### Your goal
Write out again, exactly as they appear, the lines from the start of the data below through the line with "handles errors gracefully"; no pictures.

Provided data below:

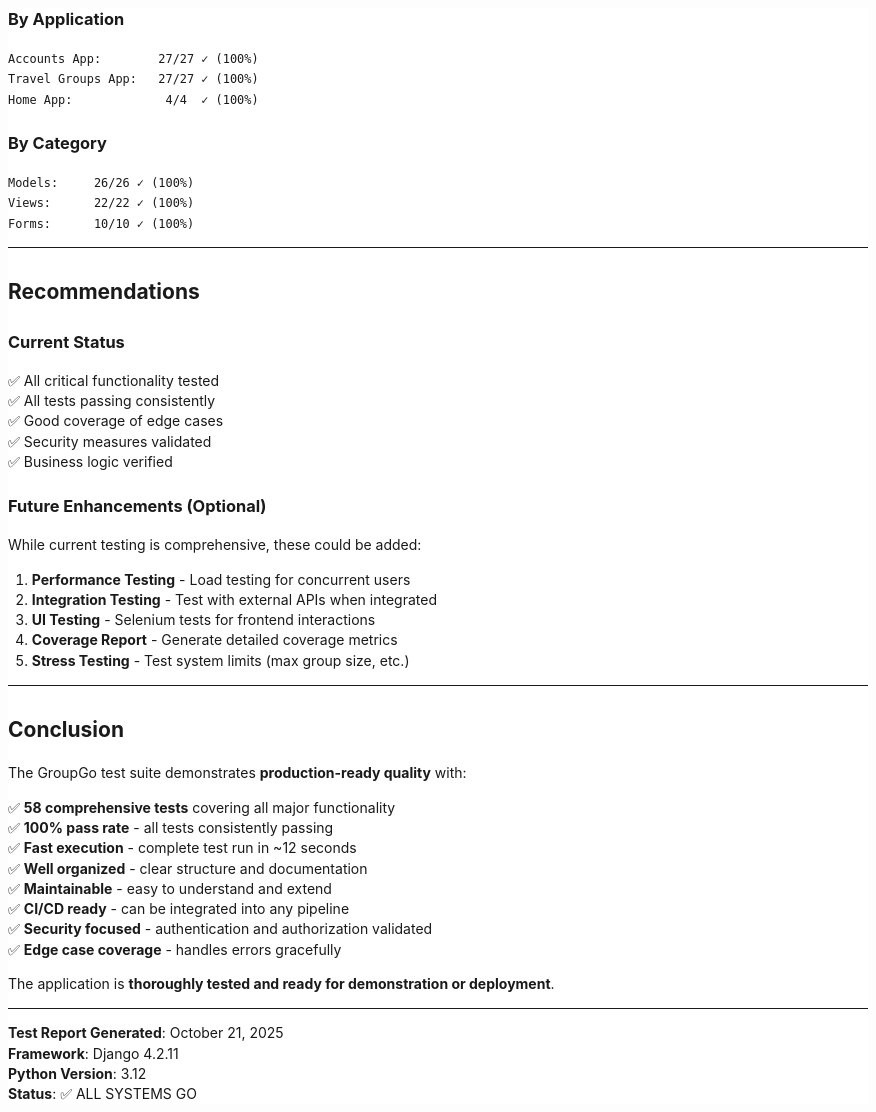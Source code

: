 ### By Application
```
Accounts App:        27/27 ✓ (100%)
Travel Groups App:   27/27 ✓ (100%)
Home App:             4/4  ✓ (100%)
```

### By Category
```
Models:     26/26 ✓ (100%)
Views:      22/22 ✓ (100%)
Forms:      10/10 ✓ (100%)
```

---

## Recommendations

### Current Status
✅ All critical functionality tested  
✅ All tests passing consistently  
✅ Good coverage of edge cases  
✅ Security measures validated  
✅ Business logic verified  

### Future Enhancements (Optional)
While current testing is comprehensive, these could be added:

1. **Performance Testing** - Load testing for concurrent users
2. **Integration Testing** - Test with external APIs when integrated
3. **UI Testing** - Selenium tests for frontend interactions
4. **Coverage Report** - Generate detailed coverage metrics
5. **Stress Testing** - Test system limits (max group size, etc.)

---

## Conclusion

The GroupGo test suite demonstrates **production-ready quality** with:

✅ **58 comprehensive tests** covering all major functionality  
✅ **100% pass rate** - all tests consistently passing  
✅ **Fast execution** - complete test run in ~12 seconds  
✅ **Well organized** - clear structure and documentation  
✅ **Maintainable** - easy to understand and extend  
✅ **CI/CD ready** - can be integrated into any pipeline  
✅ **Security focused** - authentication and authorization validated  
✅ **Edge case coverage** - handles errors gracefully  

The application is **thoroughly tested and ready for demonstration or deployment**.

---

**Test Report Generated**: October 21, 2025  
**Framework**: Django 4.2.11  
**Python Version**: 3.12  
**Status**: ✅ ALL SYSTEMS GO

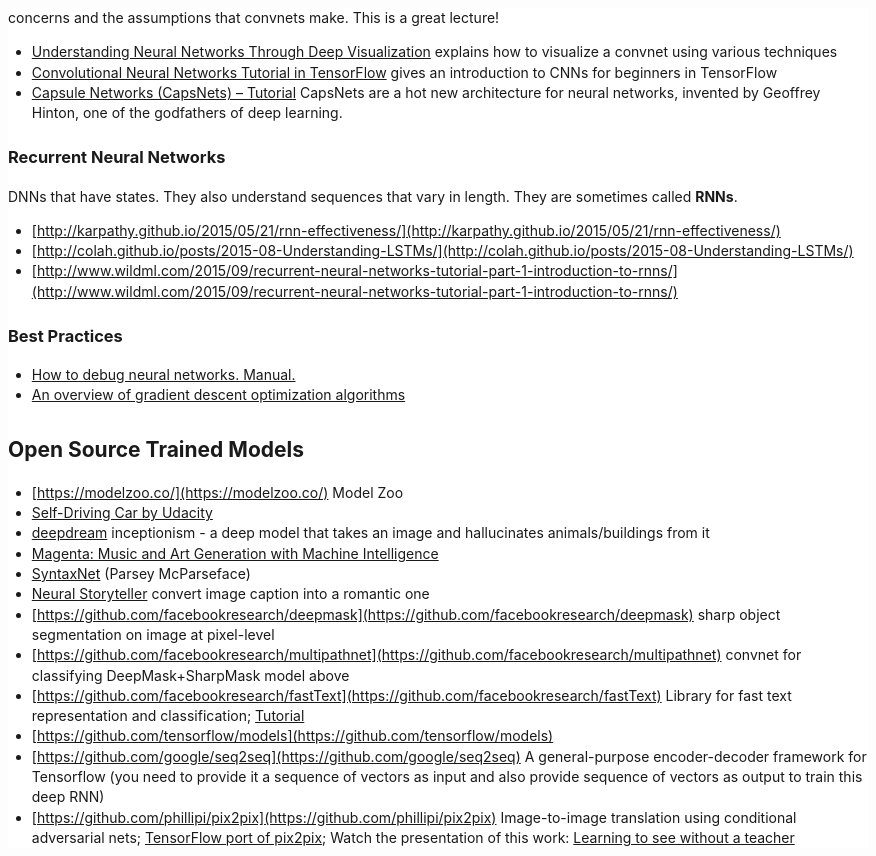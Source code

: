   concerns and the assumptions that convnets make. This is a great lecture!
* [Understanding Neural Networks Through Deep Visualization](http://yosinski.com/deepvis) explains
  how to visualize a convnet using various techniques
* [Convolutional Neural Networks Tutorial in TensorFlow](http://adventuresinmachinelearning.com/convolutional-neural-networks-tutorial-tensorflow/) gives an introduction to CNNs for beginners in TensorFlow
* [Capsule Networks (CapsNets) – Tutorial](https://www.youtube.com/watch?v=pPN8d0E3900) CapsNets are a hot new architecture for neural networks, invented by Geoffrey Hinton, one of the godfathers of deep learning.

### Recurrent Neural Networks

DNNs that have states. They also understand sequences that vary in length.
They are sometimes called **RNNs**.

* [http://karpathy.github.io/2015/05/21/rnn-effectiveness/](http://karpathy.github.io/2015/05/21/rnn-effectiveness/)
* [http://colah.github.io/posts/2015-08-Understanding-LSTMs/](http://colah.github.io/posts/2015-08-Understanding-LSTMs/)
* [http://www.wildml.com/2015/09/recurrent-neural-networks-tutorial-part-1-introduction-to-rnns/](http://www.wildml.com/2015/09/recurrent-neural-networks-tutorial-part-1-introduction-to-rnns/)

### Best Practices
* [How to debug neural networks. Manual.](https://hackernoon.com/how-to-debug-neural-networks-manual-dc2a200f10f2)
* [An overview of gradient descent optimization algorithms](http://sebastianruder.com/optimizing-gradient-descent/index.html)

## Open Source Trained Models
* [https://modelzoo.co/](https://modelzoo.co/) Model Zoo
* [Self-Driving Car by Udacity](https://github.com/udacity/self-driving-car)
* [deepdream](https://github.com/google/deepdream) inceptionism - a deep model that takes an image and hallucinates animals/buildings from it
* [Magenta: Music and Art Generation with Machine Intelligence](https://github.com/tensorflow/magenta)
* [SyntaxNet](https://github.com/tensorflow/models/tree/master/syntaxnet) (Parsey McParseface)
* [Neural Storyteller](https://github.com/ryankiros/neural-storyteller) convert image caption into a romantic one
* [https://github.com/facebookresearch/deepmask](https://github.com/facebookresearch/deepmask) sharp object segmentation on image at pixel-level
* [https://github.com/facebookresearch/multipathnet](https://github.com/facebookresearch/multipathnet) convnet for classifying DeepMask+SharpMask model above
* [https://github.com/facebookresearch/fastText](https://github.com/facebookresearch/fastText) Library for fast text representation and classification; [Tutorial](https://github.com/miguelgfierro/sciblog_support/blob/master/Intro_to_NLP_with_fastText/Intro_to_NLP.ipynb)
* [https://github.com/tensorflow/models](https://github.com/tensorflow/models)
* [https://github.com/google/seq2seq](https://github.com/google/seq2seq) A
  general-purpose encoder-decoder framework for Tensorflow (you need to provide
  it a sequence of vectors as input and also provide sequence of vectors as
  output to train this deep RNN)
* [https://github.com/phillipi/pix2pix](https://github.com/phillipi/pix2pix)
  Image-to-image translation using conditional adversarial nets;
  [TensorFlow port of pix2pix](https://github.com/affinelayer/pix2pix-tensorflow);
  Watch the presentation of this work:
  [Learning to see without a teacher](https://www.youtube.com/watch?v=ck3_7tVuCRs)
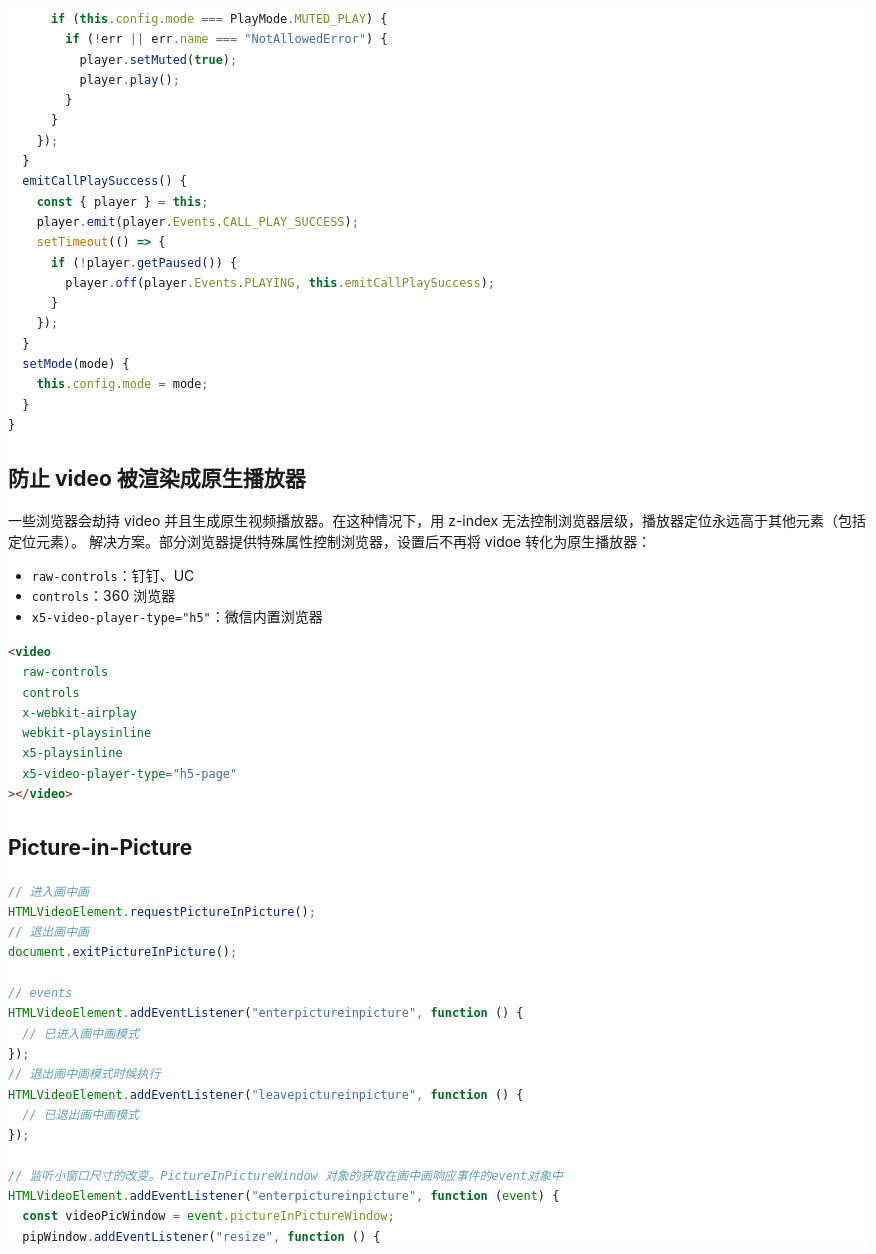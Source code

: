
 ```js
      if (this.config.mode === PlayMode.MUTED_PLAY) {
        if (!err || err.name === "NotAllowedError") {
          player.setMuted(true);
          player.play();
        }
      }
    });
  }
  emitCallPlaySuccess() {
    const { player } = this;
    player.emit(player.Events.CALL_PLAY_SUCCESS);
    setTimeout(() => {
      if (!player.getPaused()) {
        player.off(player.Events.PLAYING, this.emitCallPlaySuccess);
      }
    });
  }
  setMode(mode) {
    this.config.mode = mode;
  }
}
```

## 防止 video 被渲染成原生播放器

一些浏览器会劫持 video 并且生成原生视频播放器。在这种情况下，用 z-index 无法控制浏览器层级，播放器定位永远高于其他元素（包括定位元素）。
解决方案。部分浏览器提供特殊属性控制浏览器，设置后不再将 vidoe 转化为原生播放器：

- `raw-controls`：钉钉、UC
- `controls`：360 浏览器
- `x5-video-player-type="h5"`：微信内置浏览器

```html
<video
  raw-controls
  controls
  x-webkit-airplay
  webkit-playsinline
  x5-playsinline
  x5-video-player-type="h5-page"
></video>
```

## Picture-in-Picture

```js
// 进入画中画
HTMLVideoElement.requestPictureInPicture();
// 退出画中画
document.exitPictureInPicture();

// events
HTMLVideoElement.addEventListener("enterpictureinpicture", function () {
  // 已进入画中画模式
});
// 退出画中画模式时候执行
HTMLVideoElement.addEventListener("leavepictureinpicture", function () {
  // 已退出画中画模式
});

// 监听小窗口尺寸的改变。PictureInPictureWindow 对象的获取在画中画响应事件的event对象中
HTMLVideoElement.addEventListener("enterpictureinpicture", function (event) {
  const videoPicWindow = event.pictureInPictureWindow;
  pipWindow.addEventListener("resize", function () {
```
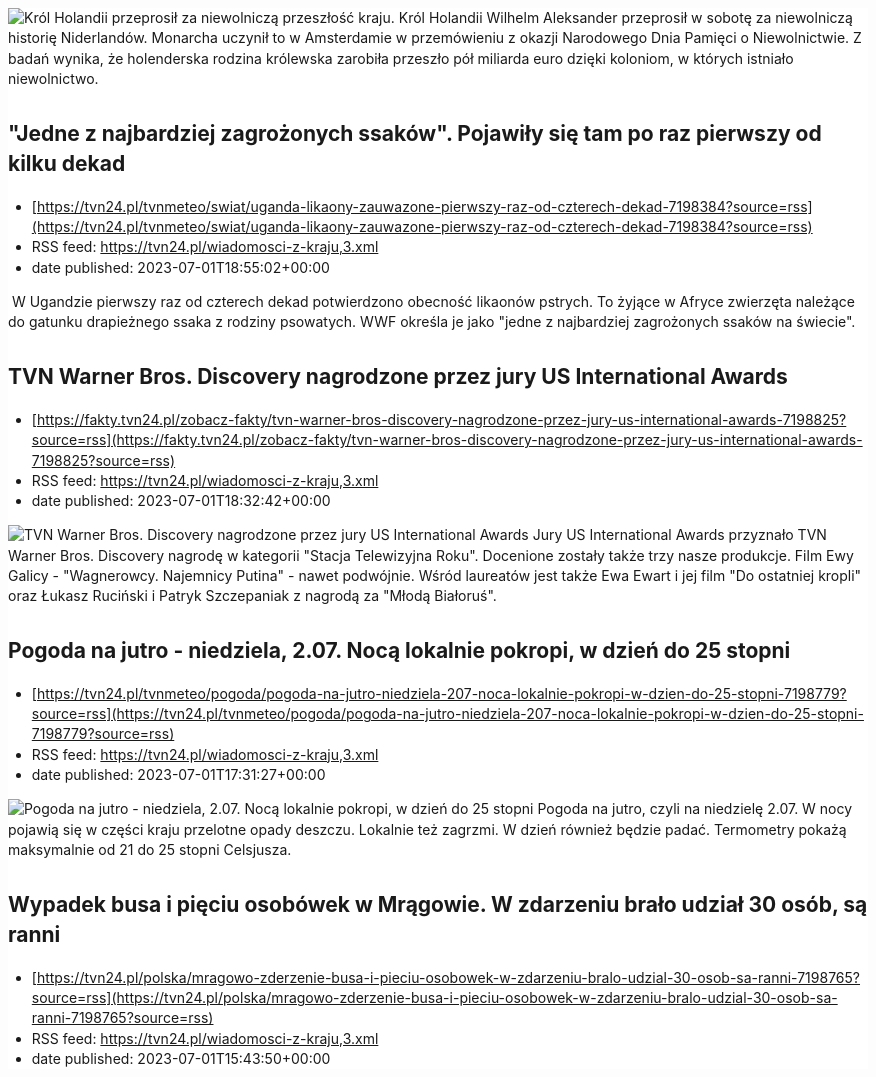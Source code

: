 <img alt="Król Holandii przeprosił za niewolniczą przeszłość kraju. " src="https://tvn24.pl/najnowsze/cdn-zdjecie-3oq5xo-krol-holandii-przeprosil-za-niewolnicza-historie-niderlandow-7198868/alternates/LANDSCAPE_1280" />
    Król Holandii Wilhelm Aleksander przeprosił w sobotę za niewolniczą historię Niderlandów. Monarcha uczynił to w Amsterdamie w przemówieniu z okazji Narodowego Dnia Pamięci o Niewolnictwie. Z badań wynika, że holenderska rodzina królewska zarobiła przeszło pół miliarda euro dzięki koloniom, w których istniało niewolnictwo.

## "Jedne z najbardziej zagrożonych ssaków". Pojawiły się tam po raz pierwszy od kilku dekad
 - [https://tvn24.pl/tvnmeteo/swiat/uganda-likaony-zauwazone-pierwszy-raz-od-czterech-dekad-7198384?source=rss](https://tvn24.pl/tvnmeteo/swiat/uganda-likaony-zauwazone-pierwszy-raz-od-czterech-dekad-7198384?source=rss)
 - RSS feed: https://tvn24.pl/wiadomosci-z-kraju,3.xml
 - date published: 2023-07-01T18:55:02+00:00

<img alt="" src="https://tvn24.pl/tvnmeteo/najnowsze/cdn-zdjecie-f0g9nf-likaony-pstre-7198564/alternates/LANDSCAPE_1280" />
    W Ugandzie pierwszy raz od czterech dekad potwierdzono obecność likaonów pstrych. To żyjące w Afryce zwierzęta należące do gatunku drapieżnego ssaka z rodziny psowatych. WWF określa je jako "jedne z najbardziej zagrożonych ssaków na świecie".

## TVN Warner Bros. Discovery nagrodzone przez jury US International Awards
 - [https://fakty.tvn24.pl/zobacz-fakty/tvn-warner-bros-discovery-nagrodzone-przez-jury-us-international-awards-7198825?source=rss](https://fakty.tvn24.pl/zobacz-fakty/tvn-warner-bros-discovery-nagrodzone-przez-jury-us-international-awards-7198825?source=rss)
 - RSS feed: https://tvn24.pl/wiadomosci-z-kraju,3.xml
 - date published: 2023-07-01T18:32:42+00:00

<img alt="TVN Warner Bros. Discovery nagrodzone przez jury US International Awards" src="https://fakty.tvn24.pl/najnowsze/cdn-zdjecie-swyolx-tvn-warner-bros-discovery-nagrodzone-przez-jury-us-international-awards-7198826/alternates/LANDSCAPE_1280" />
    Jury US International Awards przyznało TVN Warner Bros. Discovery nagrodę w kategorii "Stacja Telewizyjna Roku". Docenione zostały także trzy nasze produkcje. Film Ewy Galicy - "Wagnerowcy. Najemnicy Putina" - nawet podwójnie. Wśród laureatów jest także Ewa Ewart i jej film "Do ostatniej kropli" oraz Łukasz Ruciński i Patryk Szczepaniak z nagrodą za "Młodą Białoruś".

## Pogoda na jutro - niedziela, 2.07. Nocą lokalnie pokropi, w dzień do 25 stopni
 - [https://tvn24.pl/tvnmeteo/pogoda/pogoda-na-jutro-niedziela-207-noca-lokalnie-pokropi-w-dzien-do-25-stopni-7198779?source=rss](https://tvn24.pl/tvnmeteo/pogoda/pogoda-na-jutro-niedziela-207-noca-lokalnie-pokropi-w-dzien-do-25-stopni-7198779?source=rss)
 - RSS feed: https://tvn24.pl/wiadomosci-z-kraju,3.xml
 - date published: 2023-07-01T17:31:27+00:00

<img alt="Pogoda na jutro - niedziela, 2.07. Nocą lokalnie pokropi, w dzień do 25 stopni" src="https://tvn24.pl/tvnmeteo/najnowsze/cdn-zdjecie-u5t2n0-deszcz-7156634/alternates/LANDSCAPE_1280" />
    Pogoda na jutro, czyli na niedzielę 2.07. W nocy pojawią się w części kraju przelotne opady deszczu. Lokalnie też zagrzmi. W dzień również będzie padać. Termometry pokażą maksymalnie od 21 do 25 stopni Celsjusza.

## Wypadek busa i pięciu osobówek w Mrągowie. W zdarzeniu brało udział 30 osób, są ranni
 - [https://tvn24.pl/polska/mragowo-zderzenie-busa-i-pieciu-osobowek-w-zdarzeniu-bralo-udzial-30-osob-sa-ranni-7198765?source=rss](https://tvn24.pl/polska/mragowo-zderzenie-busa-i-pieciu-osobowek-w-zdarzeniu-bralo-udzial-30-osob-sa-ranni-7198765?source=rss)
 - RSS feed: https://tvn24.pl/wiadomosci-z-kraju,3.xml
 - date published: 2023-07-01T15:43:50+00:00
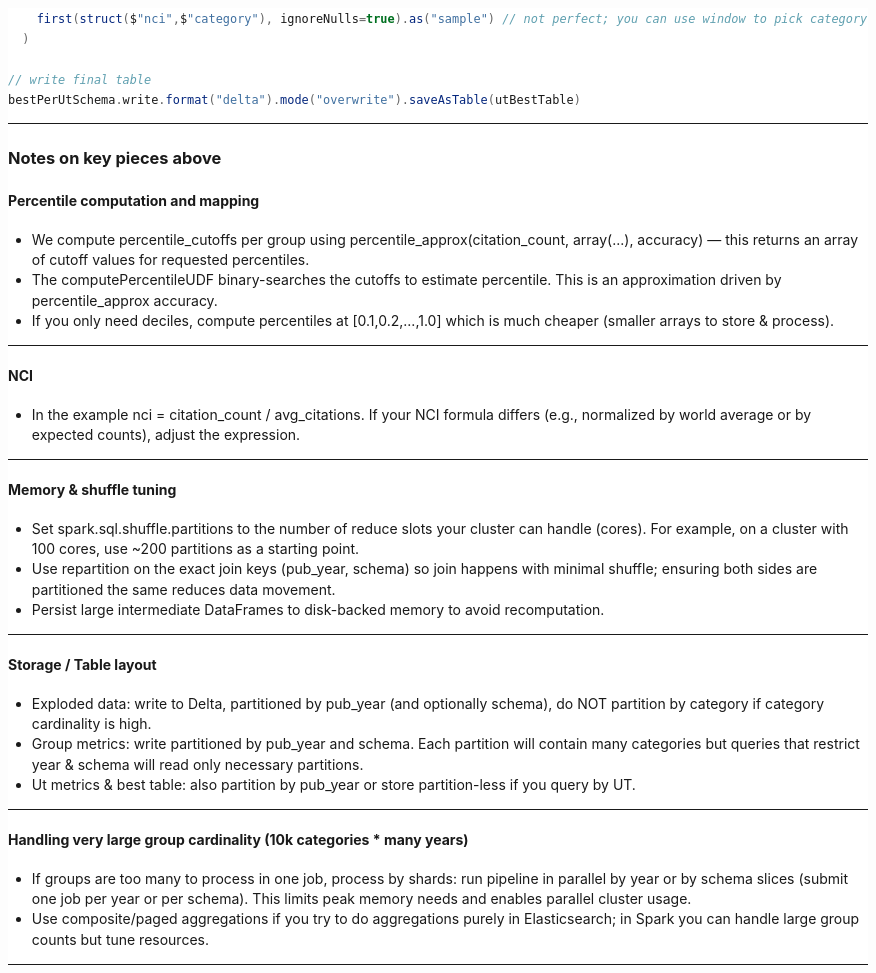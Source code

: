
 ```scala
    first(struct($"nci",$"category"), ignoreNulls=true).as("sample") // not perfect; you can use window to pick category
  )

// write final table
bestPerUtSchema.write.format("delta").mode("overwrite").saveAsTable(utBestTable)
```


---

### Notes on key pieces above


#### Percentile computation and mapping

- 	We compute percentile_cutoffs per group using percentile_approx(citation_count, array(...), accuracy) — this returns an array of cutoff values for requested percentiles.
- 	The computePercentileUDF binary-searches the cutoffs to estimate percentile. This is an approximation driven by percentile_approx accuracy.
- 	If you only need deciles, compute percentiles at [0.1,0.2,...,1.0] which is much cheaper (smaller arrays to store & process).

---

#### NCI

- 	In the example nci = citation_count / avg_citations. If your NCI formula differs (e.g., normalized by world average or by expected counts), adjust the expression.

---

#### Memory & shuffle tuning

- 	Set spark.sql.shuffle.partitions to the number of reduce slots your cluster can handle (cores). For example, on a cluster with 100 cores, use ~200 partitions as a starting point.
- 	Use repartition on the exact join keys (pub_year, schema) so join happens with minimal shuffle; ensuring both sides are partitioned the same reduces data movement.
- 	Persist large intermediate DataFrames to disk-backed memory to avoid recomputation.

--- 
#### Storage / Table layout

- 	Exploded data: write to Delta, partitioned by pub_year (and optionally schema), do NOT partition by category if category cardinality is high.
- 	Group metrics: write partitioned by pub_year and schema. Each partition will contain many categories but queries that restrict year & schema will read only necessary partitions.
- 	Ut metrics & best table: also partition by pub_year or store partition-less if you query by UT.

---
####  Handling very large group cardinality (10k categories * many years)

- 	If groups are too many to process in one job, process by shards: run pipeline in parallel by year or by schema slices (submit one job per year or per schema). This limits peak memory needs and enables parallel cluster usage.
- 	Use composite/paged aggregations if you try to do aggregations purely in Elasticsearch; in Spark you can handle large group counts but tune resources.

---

End of Provided data.

### Solution for this problem
Source code

: ### By Application
```
Accounts App:        27/27 ✓ (100%)
Travel Groups App:   27/27 ✓ (100%)
Home App:             4/4  ✓ (100%)
```

### By Category
```
Models:     26/26 ✓ (100%)
Views:      22/22 ✓ (100%)
Forms:      10/10 ✓ (100%)
```

---

## Recommendations

### Current Status
✅ All critical functionality tested  
✅ All tests passing consistently  
✅ Good coverage of edge cases  
✅ Security measures validated  
✅ Business logic verified  

### Future Enhancements (Optional)
While current testing is comprehensive, these could be added:

1. **Performance Testing** - Load testing for concurrent users
2. **Integration Testing** - Test with external APIs when integrated
3. **UI Testing** - Selenium tests for frontend interactions
4. **Coverage Report** - Generate detailed coverage metrics
5. **Stress Testing** - Test system limits (max group size, etc.)

---

## Conclusion

The GroupGo test suite demonstrates **production-ready quality** with:

✅ **58 comprehensive tests** covering all major functionality  
✅ **100% pass rate** - all tests consistently passing  
✅ **Fast execution** - complete test run in ~12 seconds  
✅ **Well organized** - clear structure and documentation  
✅ **Maintainable** - easy to understand and extend  
✅ **CI/CD ready** - can be integrated into any pipeline  
✅ **Security focused** - authentication and authorization validated  
✅ **Edge case coverage** - handles errors gracefully  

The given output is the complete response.